Work item: Below are entries; count the lines containing the string "each". The answer is that number alone.

Items from a dataset
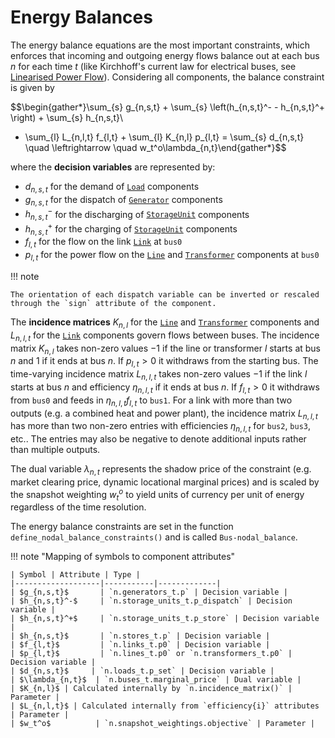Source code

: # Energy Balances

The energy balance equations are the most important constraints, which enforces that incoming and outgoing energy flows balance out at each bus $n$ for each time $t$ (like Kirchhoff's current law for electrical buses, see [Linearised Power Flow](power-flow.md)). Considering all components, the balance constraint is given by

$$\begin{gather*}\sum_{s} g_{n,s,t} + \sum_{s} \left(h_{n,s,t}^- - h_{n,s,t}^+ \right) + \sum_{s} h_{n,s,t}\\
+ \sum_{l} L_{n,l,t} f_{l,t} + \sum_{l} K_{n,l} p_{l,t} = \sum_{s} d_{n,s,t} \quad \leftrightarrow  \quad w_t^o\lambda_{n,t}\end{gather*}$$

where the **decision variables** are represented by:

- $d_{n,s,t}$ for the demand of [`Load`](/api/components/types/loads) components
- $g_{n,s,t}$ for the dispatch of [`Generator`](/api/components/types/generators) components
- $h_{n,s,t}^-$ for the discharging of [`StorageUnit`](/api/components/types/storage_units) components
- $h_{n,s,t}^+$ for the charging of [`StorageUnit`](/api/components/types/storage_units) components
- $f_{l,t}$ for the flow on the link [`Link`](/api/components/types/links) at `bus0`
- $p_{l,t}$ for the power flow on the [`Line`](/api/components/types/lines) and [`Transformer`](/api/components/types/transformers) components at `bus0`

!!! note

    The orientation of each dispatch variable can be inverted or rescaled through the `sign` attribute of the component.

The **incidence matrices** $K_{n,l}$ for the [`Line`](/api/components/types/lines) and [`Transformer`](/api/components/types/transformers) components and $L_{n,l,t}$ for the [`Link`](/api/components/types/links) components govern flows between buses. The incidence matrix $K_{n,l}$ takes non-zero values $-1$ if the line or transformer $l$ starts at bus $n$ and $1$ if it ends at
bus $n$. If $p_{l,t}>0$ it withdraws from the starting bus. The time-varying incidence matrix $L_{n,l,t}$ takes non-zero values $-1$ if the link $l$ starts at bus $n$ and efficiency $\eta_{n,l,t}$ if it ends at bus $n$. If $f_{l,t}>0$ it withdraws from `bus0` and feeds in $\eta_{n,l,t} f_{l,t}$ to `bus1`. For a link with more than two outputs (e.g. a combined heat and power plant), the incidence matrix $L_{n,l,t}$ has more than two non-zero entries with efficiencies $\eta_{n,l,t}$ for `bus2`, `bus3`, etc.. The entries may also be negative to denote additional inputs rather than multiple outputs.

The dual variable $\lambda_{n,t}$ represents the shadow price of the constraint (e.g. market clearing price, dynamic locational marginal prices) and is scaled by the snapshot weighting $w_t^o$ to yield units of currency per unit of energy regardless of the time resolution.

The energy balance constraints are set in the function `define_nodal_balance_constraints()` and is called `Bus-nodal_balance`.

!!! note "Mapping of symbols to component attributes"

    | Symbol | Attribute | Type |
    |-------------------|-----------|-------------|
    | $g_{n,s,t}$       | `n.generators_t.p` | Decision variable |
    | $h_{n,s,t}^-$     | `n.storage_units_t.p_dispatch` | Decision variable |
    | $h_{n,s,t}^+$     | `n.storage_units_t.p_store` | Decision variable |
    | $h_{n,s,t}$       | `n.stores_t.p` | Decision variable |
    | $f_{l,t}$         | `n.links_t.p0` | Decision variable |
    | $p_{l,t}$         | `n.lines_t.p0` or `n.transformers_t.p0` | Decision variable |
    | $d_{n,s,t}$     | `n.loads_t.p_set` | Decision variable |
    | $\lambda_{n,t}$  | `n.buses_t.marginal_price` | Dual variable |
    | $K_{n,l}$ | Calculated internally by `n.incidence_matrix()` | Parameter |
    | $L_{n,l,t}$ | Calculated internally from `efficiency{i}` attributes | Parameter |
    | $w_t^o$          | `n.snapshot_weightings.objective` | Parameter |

Exercise result: 2